*** Opening of Source data ***
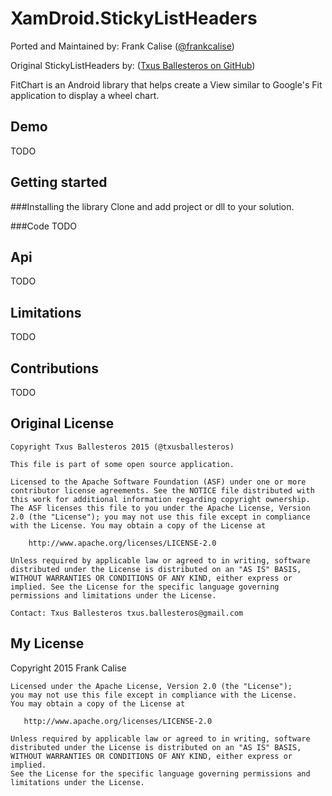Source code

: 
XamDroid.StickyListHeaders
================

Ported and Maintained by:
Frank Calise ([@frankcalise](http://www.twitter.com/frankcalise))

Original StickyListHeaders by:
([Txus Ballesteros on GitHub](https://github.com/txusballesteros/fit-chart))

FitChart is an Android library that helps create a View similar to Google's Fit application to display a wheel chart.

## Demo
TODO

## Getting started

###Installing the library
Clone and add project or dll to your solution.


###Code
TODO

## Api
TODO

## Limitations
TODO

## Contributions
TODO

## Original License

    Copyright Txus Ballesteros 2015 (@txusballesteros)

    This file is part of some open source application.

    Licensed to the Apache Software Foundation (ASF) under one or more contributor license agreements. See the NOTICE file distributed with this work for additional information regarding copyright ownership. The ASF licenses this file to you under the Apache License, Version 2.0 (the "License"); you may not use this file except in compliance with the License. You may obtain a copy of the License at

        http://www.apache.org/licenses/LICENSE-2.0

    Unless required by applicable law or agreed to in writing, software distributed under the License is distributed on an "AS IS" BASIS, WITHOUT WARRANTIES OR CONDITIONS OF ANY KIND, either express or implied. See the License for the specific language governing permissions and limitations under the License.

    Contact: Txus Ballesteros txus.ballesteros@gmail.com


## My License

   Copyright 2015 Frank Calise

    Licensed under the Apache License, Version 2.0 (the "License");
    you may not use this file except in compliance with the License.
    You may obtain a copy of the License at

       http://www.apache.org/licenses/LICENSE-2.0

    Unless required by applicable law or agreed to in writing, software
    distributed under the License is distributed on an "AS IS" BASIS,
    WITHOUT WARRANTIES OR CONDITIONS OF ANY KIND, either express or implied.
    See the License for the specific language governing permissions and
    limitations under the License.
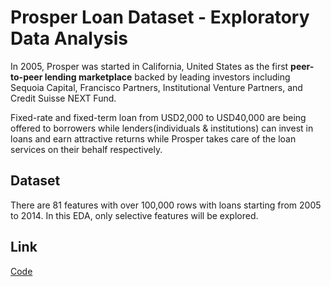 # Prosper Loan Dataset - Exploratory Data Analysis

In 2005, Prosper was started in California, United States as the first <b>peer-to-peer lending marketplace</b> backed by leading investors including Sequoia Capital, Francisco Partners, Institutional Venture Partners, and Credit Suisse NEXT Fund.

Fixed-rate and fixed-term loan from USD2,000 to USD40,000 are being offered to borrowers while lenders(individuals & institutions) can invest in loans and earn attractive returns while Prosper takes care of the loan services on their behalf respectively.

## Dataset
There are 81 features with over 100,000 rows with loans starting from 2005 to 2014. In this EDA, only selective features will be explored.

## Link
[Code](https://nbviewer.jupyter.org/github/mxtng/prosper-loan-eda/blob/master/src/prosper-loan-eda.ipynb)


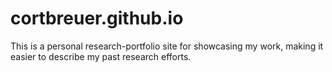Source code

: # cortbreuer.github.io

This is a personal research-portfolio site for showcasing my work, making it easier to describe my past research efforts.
*** Close of Source data ***
In your copy, repeat the records above exactly and include no images.

### [Output for this exercise]
Source code

: 
XamDroid.StickyListHeaders
================

Ported and Maintained by:
Frank Calise ([@frankcalise](http://www.twitter.com/frankcalise))

Original StickyListHeaders by:
([Txus Ballesteros on GitHub](https://github.com/txusballesteros/fit-chart))

FitChart is an Android library that helps create a View similar to Google's Fit application to display a wheel chart.

## Demo
TODO

## Getting started

###Installing the library
Clone and add project or dll to your solution.


###Code
TODO

## Api
TODO

## Limitations
TODO

## Contributions
TODO

## Original License

    Copyright Txus Ballesteros 2015 (@txusballesteros)

    This file is part of some open source application.

    Licensed to the Apache Software Foundation (ASF) under one or more contributor license agreements. See the NOTICE file distributed with this work for additional information regarding copyright ownership. The ASF licenses this file to you under the Apache License, Version 2.0 (the "License"); you may not use this file except in compliance with the License. You may obtain a copy of the License at

        http://www.apache.org/licenses/LICENSE-2.0

    Unless required by applicable law or agreed to in writing, software distributed under the License is distributed on an "AS IS" BASIS, WITHOUT WARRANTIES OR CONDITIONS OF ANY KIND, either express or implied. See the License for the specific language governing permissions and limitations under the License.

    Contact: Txus Ballesteros txus.ballesteros@gmail.com


## My License

   Copyright 2015 Frank Calise

    Licensed under the Apache License, Version 2.0 (the "License");
    you may not use this file except in compliance with the License.
    You may obtain a copy of the License at

       http://www.apache.org/licenses/LICENSE-2.0

    Unless required by applicable law or agreed to in writing, software
    distributed under the License is distributed on an "AS IS" BASIS,
    WITHOUT WARRANTIES OR CONDITIONS OF ANY KIND, either express or implied.
    See the License for the specific language governing permissions and
    limitations under the License.
 # Prosper Loan Dataset - Exploratory Data Analysis

In 2005, Prosper was started in California, United States as the first <b>peer-to-peer lending marketplace</b> backed by leading investors including Sequoia Capital, Francisco Partners, Institutional Venture Partners, and Credit Suisse NEXT Fund.

Fixed-rate and fixed-term loan from USD2,000 to USD40,000 are being offered to borrowers while lenders(individuals & institutions) can invest in loans and earn attractive returns while Prosper takes care of the loan services on their behalf respectively.

## Dataset
There are 81 features with over 100,000 rows with loans starting from 2005 to 2014. In this EDA, only selective features will be explored.

## Link
[Code](https://nbviewer.jupyter.org/github/mxtng/prosper-loan-eda/blob/master/src/prosper-loan-eda.ipynb)


Source code

: # cortbreuer.github.io

This is a personal research-portfolio site for showcasing my work, making it easier to describe my past research efforts.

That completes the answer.